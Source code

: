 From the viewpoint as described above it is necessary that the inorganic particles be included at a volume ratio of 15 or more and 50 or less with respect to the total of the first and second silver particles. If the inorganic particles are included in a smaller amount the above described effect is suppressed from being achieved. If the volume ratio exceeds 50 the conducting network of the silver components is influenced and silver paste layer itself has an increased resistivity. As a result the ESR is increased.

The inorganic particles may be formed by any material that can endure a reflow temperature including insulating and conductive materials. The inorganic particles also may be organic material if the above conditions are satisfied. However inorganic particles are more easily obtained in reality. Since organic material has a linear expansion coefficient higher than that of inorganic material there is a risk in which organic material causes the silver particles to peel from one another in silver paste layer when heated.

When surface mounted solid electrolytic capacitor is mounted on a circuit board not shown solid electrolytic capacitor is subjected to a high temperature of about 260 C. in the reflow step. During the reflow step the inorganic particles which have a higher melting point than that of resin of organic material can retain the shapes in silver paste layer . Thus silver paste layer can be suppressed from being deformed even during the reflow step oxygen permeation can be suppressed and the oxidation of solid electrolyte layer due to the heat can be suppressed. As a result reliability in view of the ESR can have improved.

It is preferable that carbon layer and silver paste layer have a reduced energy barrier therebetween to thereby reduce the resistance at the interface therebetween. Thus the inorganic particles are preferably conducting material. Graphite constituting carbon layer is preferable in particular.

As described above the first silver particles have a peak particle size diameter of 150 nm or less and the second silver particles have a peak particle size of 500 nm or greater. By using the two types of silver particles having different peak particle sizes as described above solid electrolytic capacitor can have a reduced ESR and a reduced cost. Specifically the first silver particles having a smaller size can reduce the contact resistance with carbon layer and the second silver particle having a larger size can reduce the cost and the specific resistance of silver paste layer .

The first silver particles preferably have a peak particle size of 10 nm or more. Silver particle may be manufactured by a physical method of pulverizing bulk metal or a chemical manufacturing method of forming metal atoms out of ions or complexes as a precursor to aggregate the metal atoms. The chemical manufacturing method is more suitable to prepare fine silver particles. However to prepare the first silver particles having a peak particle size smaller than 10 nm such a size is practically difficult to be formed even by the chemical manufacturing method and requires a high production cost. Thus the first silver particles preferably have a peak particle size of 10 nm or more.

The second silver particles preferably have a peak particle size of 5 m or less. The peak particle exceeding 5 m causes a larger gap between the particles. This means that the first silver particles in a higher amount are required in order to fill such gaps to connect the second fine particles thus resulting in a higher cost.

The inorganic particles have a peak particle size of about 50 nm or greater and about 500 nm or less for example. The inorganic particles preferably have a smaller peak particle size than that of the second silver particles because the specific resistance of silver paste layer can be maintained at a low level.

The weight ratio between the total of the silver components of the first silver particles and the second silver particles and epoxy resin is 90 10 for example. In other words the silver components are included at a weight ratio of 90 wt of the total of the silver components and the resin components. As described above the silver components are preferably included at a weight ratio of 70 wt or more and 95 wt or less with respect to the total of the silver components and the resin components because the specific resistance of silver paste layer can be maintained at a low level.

====================

» **WORK TASK**
Include the first line, the line containing "ESR is increased.", and every line between them, copied exactly from the material above; output no other line.

» **COMPLETED EXERCISE**
Source code

: From the viewpoint as described above it is necessary that the inorganic particles be included at a volume ratio of 15 or more and 50 or less with respect to the total of the first and second silver particles. If the inorganic particles are included in a smaller amount the above described effect is suppressed from being achieved. If the volume ratio exceeds 50 the conducting network of the silver components is influenced and silver paste layer itself has an increased resistivity. As a result the ESR is increased.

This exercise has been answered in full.